Stored records:
= = = =

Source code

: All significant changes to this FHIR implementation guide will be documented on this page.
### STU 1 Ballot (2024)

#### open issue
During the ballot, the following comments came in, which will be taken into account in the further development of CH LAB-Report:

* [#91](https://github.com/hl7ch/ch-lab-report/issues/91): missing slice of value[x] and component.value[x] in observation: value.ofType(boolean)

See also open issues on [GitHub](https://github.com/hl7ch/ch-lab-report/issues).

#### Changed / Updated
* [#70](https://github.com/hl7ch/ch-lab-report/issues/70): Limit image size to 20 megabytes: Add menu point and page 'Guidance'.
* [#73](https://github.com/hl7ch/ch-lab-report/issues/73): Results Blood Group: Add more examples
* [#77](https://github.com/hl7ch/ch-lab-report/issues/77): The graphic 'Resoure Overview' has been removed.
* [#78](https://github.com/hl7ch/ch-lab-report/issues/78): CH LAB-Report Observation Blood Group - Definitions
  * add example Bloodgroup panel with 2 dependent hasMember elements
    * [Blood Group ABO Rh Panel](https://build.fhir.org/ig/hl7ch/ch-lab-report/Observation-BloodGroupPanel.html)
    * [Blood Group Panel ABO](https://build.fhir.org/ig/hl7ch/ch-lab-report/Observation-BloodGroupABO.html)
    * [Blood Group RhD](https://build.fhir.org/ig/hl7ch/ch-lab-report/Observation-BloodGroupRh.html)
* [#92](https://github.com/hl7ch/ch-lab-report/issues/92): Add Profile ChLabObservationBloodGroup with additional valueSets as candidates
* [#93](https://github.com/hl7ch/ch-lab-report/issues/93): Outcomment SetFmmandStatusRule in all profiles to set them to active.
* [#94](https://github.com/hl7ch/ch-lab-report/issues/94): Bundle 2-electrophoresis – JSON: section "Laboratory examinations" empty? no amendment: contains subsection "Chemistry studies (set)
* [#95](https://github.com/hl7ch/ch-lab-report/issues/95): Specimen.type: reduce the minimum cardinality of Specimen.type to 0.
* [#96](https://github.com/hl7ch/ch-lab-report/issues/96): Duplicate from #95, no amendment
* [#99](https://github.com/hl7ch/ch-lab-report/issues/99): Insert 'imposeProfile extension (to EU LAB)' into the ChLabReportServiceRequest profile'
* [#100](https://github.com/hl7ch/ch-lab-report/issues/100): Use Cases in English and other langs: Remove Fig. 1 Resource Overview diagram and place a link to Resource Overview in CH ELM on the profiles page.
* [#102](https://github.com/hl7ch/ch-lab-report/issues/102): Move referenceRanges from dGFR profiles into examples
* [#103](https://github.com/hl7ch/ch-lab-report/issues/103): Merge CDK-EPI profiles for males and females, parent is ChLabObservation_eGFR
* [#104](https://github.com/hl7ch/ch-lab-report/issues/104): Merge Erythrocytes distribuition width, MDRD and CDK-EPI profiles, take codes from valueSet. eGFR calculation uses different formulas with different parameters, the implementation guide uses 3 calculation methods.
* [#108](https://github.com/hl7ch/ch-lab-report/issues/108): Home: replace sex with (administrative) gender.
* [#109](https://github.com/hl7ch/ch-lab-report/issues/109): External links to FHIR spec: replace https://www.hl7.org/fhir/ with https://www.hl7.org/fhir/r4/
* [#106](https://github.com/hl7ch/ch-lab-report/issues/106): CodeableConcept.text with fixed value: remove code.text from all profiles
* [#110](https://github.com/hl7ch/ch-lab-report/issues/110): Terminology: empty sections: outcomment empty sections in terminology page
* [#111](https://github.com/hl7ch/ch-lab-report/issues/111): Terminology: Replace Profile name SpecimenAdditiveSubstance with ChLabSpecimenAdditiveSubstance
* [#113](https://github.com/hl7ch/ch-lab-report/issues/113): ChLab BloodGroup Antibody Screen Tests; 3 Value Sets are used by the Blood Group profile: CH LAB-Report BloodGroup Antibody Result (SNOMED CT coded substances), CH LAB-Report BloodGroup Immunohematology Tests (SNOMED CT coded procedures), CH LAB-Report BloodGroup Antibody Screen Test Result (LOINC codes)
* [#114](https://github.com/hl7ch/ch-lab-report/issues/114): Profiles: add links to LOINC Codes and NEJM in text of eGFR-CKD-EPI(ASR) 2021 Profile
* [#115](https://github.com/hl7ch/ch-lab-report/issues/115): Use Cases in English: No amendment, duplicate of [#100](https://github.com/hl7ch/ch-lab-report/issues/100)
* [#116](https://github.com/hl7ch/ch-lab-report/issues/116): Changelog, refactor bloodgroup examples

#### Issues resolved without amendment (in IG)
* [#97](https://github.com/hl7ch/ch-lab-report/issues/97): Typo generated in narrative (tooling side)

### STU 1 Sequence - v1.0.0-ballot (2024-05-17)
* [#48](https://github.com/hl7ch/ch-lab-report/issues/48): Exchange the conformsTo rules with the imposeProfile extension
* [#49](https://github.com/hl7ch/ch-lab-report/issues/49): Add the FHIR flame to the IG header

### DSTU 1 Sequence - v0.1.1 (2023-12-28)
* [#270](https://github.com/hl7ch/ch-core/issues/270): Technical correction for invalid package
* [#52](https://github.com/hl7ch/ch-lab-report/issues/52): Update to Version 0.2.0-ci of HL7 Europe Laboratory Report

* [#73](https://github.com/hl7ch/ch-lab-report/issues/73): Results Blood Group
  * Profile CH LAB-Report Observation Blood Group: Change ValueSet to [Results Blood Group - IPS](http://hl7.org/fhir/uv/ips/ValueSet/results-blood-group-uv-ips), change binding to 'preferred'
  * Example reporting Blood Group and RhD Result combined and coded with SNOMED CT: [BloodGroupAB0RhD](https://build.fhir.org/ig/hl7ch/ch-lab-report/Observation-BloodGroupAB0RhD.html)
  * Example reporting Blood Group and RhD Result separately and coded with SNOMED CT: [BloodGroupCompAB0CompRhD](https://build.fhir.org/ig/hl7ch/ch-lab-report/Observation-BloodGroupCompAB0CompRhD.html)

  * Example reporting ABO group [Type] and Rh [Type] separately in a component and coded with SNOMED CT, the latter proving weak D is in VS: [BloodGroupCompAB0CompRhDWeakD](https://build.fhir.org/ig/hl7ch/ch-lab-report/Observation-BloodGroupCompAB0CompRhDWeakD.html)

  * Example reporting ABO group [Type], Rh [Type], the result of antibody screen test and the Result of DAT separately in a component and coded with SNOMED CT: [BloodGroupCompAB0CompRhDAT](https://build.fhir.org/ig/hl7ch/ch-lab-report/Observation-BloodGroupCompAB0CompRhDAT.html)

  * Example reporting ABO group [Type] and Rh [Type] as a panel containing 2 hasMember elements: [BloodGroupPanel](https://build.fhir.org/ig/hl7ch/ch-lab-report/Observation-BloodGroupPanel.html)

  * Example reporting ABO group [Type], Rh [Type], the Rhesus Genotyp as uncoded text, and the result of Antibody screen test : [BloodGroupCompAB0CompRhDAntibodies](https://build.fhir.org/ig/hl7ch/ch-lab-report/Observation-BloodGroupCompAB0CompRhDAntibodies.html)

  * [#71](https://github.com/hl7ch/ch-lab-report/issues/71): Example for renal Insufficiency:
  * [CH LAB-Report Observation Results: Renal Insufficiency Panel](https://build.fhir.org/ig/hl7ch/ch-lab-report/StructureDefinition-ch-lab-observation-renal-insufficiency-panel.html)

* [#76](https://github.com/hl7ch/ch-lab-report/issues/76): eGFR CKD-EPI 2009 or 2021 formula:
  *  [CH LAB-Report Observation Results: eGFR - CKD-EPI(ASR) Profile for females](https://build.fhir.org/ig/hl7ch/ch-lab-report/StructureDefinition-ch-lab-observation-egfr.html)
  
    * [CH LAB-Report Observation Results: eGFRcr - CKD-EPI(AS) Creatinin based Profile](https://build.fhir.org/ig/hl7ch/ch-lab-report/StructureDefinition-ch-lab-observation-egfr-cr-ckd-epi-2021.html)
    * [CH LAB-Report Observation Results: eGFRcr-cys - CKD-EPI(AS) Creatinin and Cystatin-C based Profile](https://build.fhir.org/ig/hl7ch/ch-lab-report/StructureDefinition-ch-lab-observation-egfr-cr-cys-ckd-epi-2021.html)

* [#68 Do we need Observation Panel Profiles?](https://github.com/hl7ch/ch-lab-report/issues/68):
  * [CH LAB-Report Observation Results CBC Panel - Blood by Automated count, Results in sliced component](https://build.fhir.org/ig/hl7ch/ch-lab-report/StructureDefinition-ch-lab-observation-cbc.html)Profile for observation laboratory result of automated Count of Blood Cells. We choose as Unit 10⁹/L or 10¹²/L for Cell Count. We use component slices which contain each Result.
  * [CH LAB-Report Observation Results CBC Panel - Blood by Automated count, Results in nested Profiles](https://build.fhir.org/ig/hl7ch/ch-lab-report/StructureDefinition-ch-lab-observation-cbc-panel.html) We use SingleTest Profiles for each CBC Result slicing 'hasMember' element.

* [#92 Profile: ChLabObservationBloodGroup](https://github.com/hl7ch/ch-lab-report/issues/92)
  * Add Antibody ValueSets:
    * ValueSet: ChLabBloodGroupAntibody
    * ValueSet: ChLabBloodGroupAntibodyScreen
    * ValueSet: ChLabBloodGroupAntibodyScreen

= = = =

The range runs from the line above containing "in English: No" to the line containing "### STU 1 Sequence", inclusive. Restate those lines word for word and no others.

* [#115](https://github.com/hl7ch/ch-lab-report/issues/115): Use Cases in English: No amendment, duplicate of [#100](https://github.com/hl7ch/ch-lab-report/issues/100)
* [#116](https://github.com/hl7ch/ch-lab-report/issues/116): Changelog, refactor bloodgroup examples

#### Issues resolved without amendment (in IG)
* [#97](https://github.com/hl7ch/ch-lab-report/issues/97): Typo generated in narrative (tooling side)

### STU 1 Sequence - v1.0.0-ballot (2024-05-17)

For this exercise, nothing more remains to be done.